- TASK INSTRUCTIONS
Below are lines of data; count those containing the word "Extra" and write nothing but the number.
=====
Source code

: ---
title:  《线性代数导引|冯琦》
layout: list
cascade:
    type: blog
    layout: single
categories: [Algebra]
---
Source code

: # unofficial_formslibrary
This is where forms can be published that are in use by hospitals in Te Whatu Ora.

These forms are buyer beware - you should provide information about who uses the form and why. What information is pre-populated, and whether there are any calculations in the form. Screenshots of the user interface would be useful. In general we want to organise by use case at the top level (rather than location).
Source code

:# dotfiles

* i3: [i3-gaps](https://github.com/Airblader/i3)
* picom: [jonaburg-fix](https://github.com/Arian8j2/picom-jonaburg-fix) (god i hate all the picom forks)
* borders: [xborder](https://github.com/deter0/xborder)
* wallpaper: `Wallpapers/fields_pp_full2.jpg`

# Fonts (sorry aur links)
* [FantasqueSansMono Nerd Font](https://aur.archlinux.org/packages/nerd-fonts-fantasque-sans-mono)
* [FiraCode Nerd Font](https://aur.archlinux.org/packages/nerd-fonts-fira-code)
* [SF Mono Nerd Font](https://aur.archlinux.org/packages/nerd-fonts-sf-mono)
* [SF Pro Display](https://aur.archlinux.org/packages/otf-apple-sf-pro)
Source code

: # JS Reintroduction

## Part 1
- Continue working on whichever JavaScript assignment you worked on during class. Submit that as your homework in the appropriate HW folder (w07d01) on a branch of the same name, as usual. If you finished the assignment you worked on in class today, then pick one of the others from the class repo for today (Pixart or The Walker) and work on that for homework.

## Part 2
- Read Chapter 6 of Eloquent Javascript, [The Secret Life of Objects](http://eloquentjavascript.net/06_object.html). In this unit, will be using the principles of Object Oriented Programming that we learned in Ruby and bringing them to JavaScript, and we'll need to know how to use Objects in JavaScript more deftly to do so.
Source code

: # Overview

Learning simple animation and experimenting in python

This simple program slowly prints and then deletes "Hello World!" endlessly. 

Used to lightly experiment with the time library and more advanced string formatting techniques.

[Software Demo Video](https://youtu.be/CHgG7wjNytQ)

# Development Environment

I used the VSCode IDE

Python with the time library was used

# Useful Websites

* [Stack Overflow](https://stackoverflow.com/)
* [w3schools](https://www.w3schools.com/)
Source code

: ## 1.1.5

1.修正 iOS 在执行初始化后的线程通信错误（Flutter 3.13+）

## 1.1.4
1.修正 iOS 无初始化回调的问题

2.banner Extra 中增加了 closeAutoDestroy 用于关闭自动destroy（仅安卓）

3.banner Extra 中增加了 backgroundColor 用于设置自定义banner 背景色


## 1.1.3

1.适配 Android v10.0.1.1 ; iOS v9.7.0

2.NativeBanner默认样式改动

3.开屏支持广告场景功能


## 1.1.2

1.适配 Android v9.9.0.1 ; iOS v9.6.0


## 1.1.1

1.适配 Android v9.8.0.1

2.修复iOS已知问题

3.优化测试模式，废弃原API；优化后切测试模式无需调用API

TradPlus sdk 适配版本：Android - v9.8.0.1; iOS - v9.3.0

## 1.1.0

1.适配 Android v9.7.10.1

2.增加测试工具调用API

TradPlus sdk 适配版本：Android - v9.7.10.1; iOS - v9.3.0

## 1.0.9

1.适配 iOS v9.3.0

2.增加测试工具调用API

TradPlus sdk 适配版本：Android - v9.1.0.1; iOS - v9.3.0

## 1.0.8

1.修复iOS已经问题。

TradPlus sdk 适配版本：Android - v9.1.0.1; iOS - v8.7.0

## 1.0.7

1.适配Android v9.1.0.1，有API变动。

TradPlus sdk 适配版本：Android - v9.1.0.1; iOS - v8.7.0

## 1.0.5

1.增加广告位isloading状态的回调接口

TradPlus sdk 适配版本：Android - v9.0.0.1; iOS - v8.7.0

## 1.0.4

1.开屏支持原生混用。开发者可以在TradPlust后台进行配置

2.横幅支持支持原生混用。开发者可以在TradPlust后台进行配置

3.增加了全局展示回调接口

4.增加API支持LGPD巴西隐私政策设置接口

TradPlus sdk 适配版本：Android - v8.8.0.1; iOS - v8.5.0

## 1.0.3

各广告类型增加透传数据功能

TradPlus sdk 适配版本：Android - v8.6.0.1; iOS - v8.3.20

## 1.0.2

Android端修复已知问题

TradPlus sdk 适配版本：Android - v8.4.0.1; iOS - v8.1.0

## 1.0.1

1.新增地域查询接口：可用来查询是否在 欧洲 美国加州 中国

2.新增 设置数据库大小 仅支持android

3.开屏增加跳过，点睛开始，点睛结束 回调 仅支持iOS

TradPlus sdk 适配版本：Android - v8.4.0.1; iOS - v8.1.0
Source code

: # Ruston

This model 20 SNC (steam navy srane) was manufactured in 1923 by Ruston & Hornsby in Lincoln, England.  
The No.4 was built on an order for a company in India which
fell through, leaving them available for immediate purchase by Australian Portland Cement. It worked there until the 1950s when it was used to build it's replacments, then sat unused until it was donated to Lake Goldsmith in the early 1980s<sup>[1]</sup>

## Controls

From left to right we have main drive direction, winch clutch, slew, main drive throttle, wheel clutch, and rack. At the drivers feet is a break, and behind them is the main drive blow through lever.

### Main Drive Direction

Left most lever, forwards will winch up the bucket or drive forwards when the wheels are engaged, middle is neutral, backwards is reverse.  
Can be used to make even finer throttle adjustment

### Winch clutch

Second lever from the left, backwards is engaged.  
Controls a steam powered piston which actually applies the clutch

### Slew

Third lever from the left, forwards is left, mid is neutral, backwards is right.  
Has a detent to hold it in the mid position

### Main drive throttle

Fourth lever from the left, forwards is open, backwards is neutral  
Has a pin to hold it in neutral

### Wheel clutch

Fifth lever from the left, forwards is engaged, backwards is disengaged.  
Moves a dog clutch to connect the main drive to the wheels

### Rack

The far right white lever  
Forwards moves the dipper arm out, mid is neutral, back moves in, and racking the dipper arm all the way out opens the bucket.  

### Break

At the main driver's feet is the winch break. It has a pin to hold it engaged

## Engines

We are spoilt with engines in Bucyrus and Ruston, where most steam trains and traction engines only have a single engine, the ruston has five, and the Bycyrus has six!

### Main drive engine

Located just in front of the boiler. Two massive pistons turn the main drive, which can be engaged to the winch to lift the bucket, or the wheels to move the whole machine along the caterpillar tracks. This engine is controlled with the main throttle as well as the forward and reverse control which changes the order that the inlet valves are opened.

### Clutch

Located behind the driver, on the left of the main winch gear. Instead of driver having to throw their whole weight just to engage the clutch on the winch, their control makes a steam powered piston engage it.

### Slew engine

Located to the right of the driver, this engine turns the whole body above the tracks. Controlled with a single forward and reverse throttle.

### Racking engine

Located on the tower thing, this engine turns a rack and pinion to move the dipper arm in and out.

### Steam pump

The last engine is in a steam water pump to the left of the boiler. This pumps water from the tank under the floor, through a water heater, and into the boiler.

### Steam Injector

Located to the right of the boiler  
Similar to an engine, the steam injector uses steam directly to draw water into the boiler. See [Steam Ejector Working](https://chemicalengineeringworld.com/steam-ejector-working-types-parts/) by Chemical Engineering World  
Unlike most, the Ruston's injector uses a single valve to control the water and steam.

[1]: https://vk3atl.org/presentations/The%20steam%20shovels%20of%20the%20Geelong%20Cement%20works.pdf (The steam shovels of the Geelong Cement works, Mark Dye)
=====
- RESULT OF THIS TASK
2